Por Roberto Duque Estrada

Nos bancos da universidade, a história do Direito Tributário é contada como uma história de superação. A dominação dos governantes através da brutalidade arrecadatória foi derrotada pelo império da lei. Dentro da lei, e segundo a lei, a livre iniciativa poderia ser exercida sem receio, pois o princípio da legalidade estrita, vitória conseguida ao longo de muitas décadas, asseguraria aos particulares a certeza das consequências jurídicas de suas opções.

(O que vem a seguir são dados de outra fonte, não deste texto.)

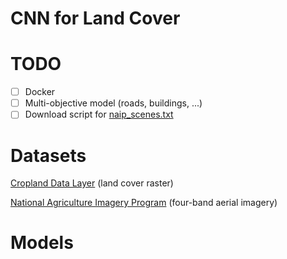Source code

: # CNN for Land Cover

# TODO

* [ ] Docker
* [ ] Multi-objective model (roads, buildings, ...)
* [ ] Download script for [naip_scenes.txt](naip_scenes.txt)

# Datasets

[Cropland Data Layer](https://www.nass.usda.gov/Research_and_Science/Cropland/Release/) (land cover raster)

[National Agriculture Imagery Program](https://www.fsa.usda.gov/programs-and-services/aerial-photography/imagery-programs/naip-imagery/) (four-band aerial imagery)

# Models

É a certeza das consequências de nossas escolhas que nos permite planejar o futuro. Seja do ponto de vista familiar, seja do ponto de vista econômico, planejar é um direito inarredável que toca ao cidadão num Estado Democrático de Direito.
Mas vivemos tempos estranhos, tempos de intimidação fiscal, feliz expressão cunhada pelo colega Roberto Quiroga Mosquera, em sincero desabafo público, por ocasião de sua intervenção no V Congresso Brasileiro de Direito Tributário Atual do Instituto Brasileiro de Direito Tributário (IBDT), ocorrido na semana passada no salão nobre da Faculdade de Direito da USP, no tradicionalíssimo Largo São Francisco.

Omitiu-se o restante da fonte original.